On June 9, Terrence W. Tilley, Ph.D., the Avery Cardinal Dulles, S.J., Chair in Catholic Theology, received the John Courtney Murray Award Citation from the Catholic Theological Society of America. Here is the tribute, presented by John Thiel, Ph.D., professor of religious studies at Fairfield University.

June 9, 2012

The professors in our Society may sometimes distinguish between teacher-scholar types like themselves, always on the side of the angels, and colleagues who live their professional lives as academic administrators, who, at least in the judgment of the professors, are thought to be singing in another, and sometimes more dissonant, angelic choir.  Our honoree, throughout his career and in his very person, has managed to dash any sense of difference or hierarchy in this metaphorical angelic community, and has done so through the exercise of his remarkable talents as a teacher, a scholar, and an administrator.

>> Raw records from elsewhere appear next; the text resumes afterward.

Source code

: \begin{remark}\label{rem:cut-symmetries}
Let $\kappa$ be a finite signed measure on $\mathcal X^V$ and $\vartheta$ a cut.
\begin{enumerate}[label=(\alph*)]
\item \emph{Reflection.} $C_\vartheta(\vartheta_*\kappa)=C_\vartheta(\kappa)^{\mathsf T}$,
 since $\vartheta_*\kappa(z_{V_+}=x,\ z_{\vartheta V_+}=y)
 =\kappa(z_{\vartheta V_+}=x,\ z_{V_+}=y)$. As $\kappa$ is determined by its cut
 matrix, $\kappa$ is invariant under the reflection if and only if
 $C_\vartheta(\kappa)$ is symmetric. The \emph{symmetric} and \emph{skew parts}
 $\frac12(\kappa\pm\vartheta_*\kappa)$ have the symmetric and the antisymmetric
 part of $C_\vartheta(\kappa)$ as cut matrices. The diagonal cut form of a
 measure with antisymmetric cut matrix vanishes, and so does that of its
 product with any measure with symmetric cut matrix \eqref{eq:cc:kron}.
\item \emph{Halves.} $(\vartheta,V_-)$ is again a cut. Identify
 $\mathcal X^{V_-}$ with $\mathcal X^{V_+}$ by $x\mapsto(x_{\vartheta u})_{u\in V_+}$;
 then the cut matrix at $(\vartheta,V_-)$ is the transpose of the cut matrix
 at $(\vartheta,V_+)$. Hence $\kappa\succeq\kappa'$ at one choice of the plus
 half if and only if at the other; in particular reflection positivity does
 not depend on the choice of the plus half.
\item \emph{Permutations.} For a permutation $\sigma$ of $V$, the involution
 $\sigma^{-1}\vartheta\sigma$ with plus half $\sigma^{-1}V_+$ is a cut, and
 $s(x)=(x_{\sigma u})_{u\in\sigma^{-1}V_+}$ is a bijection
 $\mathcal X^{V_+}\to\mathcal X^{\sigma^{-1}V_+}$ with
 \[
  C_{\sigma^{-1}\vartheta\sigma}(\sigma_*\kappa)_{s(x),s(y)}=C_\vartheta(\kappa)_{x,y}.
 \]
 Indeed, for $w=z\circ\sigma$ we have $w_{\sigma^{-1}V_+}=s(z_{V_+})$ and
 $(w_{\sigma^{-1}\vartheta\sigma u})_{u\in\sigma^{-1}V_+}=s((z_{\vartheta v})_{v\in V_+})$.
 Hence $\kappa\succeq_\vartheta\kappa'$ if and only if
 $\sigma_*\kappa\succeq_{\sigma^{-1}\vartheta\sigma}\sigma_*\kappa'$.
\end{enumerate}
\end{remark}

Born in Milwaukee, Wisconsin on April 19, 1947, our honoree grew up in that city and in Phoenix, Arizona.  He earned his Bachelor of Arts degree at the University of San Francisco in 1970 and his Ph.D. at the Graduate Theological Union in 1976.  As early as his high school years, he developed an interest in the creative intersection of theology and philosophy, an interest that matured in his later studies and that now has taken shape in ten books – two of which were supported by major fellowship grants from the National Endowment for the Humanities – more than sixty articles, and dozens of conference presentations.  For our honoree, philosophy is not just a flighty conversation partner, useful here and there to meet theology’s interpretive needs, but an endeavor that requires professional mastery and engagement in order to offer reason’s rich resources to the service of faith.  In this regard, our honoree has shown himself to be a most imaginative Catholic thinker, especially concerned to highlight the pragmatic dimensions of belief and practice often overlooked by theologians who approach the Catholic tradition philosophically only by appeal to metaphysics or through the history of ideas.  Thus, his books on such topics as the nature of faith, the path of Christian discipleship, the workings of tradition, the prudential character of wisdom, and the limitations of theodicy all bring a distinctively American philosophical resonance to the Catholic appreciation for the unity of fides et ratio.  Ever concerned about the theological encounter between the epistemological question of how reason knows and the ecclesial question of how faith believes and acts, his career-long work continues to make an important contribution to theology’s traditional task of faith seeking understanding.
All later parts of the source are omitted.